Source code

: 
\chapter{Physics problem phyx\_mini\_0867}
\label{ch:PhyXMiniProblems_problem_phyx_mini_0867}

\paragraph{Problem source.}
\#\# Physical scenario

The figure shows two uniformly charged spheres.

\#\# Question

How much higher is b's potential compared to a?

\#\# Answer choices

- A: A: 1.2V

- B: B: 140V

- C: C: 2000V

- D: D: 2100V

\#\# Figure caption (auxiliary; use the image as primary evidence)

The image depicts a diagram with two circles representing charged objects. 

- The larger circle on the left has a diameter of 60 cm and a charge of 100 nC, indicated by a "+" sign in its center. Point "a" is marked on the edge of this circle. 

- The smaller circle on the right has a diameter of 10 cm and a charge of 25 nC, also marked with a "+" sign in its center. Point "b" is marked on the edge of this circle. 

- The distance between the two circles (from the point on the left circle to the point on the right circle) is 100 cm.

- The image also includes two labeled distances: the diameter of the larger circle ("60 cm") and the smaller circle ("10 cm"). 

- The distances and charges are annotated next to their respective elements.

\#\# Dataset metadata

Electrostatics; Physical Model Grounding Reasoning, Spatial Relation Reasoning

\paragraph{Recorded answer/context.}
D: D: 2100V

======

- **TO DO**
Retype exactly the lines from the one containing "- The smaller" through the last line of the records above, including both.

- **TASK OUTPUT**
- The smaller circle on the right has a diameter of 10 cm and a charge of 25 nC, also marked with a "+" sign in its center. Point "b" is marked on the edge of this circle. 

- The distance between the two circles (from the point on the left circle to the point on the right circle) is 100 cm.

- The image also includes two labeled distances: the diameter of the larger circle ("60 cm") and the smaller circle ("10 cm"). 

- The distances and charges are annotated next to their respective elements.

\#\# Dataset metadata

Electrostatics; Physical Model Grounding Reasoning, Spatial Relation Reasoning

\paragraph{Recorded answer/context.}
D: D: 2100V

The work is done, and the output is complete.